B-cycle’s annual report showcases surge in Australia’s battery recycling

Image credit: bcycle.com.au

Australia’s government-backed battery recycling initiative, B-cycle, has experienced a surge in growth and support within just 18 months of its inception, according to the annual Positive Charge Report released by the Battery Stewardship Council (BSC).

BSC, the non-profit organisation behind B-cycle, highlighted the scheme’s remarkable progress in increasing battery recycling across the country.

B-cycle, authorised by the Australian Competition and Consumer Commission (ACCC), addressed the rising challenge of battery waste as one of the fastest-growing waste streams in the nation.

Facilitating accessible battery recycling services, B-cycle has successfully expanded its drop-off network to over 4,195 locations, quadrupling the number since its launch, the report noted.

Australians are set to purchase batteries equivalent to circling the Earth seven times this year, a number projected to increase to 37 times by 2050.

To manage this demand sustainably, B-cycle has become instrumental in fostering responsible battery disposal.

Key findings from the 2023 Positive Charge Report (FY 2022/23) include a notable 30 per cent increase in battery recycling among Australians, with 2.375 tonnes of batteries recycled, nearly double the rate prior to the scheme’s initiation.

B-cycle has achieved an average recovery rate of 71.08 per cent, doubling the Collection Rate to 12 per cent.

Consumer engagement has surged, with over 90,130 searches for the nearest B-cycle drop-off point on the scheme’s website.

The report underscored the industry’s commitment to collaborating with the Battery Stewardship Council, transforming Australia’s battery stewardship landscape and contributing to a more sustainable future.

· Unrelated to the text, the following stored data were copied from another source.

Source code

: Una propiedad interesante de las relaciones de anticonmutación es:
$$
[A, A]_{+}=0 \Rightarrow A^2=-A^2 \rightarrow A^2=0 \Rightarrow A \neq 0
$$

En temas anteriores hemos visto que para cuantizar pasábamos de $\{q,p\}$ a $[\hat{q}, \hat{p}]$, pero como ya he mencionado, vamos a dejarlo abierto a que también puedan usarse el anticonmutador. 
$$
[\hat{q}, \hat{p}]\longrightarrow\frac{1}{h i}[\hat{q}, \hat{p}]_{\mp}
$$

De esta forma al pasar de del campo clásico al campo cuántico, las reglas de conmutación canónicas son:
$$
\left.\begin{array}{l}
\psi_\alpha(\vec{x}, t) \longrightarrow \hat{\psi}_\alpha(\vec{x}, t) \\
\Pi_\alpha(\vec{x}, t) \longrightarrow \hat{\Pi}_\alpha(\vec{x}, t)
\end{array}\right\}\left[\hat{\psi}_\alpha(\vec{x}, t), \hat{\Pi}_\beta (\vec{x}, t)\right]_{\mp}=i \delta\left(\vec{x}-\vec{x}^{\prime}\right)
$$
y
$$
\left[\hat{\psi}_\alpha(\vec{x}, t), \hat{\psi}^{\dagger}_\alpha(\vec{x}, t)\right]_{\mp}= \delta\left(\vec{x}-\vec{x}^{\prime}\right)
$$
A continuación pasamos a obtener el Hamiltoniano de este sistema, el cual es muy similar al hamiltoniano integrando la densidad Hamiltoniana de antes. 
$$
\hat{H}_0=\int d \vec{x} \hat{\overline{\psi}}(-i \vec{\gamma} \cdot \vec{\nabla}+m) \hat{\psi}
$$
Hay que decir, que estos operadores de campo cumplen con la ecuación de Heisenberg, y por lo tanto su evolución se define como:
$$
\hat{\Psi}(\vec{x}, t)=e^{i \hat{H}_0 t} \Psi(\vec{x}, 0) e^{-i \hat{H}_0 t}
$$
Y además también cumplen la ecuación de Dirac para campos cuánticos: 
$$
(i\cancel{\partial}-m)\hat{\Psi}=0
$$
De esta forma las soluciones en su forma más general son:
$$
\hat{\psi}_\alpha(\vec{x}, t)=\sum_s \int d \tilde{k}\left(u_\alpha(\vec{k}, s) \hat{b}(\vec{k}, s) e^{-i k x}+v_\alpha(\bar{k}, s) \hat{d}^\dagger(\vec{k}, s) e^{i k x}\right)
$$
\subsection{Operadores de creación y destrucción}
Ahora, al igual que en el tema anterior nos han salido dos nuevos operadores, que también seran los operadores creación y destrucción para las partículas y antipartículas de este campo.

B-cycle aims to serve as a global model for responsible battery recycling as the scheme continues to evolve.

B-cycle CEO Libby Chaplin emphasises the crucial role of industry participants and the public in driving the scheme’s success, urging continued support to meet Australia’s growing battery demand.

“Industry participants and the broader public are the driving force behind the success of B-cycle, and continued support will be critical to scale the scheme and service Australia’s future demand for batteries,” Chaplin noted.

Education and awareness initiatives, such as the Never Bin Your Batteries and This Tape Saves Lives campaigns, launched in October 2023, are vital in mitigating battery-related fires and injuries.

Authorised by the ACCC and accredited by the Australian Government, B-cycle has received financial support from both the government and industry.

The report also highlighted the potential for Australia to contribute significantly to a circular battery supply chain, offering environmental and climate benefits and curbing emissions.

“This report underlines the strong environmental and climate benefits of B-cycle and the recovery of materials from used batteries offering a crucial opportunity in curbing emissions for the battery industry as it continues to rapidly scale both locally and globally,” Chaplin explained.

Looking ahead, the report anticipates the lithium-based battery projection to reach 7.7 million tonnes by 2050.

Chaplin stressed the need for proactivity in the industry to address the forecasted growth in battery waste and announced plans to engage with the electric vehicle sector in 2024 to explore stewardship options.